Situé dans une région essentiellement désertique, le pays bénéficie d'un climat contrasté du fait de la morphologie de son sol au relief escarpé et volcanique : à la Tihama, plaine côtière qui longe la mer Rouge, succèdent brusquement des montagnes abruptes avec un pic culminant à plus de 3 666 mètres à Jabal al-Nabi Shu‘ayb, suivies d'une zone montagneuse centrale (de 1 800 à 2 500m d'altitude) avec des plateaux ouvrant à l'est sur le grand désert de sable de la Péninsule arabique.

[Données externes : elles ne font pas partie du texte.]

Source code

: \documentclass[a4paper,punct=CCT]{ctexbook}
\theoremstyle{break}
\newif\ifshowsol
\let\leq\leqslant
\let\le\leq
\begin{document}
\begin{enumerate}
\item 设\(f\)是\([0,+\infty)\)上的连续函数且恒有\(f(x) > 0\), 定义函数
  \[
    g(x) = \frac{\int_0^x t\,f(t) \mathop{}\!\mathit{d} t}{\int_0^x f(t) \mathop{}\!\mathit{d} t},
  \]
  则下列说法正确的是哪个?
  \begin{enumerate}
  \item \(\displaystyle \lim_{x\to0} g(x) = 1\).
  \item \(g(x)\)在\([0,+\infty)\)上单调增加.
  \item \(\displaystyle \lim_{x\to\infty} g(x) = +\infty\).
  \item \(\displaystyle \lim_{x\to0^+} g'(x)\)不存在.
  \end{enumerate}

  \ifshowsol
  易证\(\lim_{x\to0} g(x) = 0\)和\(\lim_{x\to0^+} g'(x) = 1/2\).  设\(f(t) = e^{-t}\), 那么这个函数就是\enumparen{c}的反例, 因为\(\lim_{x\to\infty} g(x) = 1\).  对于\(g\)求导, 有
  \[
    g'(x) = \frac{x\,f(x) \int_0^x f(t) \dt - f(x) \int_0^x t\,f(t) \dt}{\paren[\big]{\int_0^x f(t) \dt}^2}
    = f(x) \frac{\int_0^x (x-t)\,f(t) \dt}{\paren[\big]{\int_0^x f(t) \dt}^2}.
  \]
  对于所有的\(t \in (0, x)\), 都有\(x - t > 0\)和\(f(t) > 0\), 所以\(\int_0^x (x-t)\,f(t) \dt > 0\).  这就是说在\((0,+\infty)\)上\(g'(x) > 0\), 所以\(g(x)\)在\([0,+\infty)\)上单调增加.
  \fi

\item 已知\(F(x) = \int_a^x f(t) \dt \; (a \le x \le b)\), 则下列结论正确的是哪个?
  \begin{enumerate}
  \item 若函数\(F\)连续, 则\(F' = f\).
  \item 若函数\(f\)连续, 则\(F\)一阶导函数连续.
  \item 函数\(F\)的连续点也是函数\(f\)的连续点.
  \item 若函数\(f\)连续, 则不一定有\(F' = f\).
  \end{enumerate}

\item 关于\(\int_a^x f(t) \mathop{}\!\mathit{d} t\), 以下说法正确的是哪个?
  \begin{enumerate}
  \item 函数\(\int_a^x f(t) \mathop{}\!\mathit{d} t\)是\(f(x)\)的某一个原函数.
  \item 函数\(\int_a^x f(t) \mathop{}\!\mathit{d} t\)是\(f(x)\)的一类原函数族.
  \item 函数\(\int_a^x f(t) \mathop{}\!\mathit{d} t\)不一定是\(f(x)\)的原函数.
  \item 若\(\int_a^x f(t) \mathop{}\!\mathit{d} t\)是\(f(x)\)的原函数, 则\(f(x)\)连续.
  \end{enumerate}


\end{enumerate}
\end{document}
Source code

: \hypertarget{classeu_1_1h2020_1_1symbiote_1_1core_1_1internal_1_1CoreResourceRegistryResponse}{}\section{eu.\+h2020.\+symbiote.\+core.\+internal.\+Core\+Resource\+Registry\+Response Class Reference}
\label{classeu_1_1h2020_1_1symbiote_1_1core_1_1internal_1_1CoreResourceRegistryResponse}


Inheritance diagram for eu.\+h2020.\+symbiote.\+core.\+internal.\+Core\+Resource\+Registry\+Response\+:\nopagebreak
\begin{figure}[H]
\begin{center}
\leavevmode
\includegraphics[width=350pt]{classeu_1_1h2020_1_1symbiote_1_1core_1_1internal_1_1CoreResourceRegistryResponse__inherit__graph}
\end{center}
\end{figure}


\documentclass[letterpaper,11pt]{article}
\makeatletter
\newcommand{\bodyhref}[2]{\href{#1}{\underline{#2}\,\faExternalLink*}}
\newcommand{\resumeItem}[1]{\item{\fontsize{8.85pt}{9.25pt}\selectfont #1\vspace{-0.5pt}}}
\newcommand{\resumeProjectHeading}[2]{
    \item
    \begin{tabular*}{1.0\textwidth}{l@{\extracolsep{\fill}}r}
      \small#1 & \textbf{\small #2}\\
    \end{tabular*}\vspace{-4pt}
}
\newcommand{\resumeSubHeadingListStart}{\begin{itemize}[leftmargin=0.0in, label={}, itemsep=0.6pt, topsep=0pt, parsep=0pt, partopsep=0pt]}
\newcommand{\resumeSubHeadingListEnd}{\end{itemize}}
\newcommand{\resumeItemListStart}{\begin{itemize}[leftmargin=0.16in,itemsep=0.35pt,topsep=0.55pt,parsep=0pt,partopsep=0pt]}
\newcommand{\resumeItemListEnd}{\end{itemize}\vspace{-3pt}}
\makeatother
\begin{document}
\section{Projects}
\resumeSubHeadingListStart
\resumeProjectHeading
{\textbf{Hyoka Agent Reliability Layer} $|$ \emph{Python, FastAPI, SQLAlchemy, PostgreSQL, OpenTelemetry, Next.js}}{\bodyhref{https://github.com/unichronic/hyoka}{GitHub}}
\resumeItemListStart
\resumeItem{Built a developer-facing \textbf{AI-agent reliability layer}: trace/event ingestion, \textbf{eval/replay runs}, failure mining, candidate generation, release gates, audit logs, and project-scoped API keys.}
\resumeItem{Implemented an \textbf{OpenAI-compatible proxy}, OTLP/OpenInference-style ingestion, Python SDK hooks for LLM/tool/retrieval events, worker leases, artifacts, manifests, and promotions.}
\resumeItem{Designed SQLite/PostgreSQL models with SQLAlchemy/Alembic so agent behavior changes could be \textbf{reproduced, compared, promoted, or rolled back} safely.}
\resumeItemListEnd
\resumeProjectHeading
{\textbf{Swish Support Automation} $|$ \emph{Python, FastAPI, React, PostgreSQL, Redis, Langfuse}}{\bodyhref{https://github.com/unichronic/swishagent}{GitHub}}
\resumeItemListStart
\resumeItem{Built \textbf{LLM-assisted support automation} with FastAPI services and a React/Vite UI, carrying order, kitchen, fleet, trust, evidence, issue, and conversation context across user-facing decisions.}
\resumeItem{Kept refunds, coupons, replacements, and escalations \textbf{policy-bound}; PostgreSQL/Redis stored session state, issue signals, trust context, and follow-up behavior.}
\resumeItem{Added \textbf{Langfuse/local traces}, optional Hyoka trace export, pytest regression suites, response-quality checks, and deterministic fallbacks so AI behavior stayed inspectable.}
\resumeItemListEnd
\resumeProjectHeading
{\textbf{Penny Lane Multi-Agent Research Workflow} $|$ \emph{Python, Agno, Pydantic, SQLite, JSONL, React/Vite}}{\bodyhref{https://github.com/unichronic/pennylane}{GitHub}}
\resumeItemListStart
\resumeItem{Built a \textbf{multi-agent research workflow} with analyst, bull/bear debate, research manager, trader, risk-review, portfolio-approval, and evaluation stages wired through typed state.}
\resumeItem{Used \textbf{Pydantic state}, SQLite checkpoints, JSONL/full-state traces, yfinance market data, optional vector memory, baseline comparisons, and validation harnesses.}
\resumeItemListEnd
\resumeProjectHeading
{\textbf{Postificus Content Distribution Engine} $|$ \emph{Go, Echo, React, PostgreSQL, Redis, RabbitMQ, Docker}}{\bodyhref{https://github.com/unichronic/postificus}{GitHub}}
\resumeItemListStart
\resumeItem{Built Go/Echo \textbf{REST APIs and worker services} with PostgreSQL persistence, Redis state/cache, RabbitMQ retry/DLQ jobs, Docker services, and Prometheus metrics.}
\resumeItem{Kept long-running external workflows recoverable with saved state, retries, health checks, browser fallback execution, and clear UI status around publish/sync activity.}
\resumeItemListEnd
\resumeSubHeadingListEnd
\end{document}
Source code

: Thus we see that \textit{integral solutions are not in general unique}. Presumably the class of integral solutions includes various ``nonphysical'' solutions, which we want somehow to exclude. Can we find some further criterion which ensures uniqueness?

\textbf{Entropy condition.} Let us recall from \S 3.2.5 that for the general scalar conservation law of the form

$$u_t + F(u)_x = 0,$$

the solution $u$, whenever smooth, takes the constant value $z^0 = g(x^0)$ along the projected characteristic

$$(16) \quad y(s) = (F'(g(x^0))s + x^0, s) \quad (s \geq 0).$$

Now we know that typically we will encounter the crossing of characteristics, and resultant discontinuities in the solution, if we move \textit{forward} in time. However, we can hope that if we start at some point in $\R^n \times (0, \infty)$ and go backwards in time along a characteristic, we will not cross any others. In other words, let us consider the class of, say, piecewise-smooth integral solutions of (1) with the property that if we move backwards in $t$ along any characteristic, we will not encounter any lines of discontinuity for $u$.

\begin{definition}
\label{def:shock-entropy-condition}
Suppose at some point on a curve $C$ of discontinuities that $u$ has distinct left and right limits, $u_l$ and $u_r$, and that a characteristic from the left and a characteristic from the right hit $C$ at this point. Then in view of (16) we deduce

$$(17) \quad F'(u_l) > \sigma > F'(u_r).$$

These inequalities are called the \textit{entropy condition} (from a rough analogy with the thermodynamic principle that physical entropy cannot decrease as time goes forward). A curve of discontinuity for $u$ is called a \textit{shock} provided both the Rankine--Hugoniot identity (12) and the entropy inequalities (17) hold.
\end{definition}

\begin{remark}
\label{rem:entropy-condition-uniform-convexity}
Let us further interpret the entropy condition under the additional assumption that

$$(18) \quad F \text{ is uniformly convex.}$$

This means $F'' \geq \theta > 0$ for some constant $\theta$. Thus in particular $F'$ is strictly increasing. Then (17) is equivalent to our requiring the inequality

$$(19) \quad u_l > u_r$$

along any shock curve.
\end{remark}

Le Yémen fait partie des pays les plus pauvres du monde. Sa population est évaluée à près de 28 millions d'habitants dont 77% vit dans les campagnes et s'adonne principalement à l'élevage et à l'agriculture. Depuis quelques décennies la culture du qāt (Catha edulis Forskal) prospère au détriment des autres cultures vivrières, notamment celle du café, et couvre plus de 30% des terres arables. La consommation du qāt, jadis réservée aux élites, touche maintenant toutes les catégories sociales tant dans les villes que dans les campagnes.
La Langue
Dans sa description de la Péninsule arabique (ṣifat ʒazīrat al-ʕarab), al-Hamdānī, polygraphe du 10e siècle, consacre un chapitre aux ''langues des habitants de la Péninsule''. A côté de l'arabe, langue dominante, il mentionne la présence du himyarite. La ''pureté'' et "l'intelligibilité'' des dialectes arabes sont appréciées en regard de l'arabe classique. AI‑Hamdānī distingue ainsi les lieux où les habitants parlent une langue «pure, correcte» (fuṣaħāʔ) ou «plutôt correcte» (lā baʔs bi faṣāħatihum), ceux qui ont une langue ''mi-correcte mi-défectueuse'' (xalīṭī min mutawassiṭ bajn faṣāħat w al‑luknat), ceux dont la langue est jugée «lamentable» (radijjat), ceux qui parlent un arabe ''complexe, incompréhensible'' (taʕaqqud), ''mêlé de himyarite'' (ʕarabī jaxluṭ ħamīrijjat), ou ''avec des éléments de himyarite'' (ʃajʔ min al-taħmīr), enfin ceux qui parlent le himyarite (al-ħamīrijjat al-qaħħat). La langue himyarite était encore parlée par une partie de la population du Yémen dans les premiers temps de l'Islam.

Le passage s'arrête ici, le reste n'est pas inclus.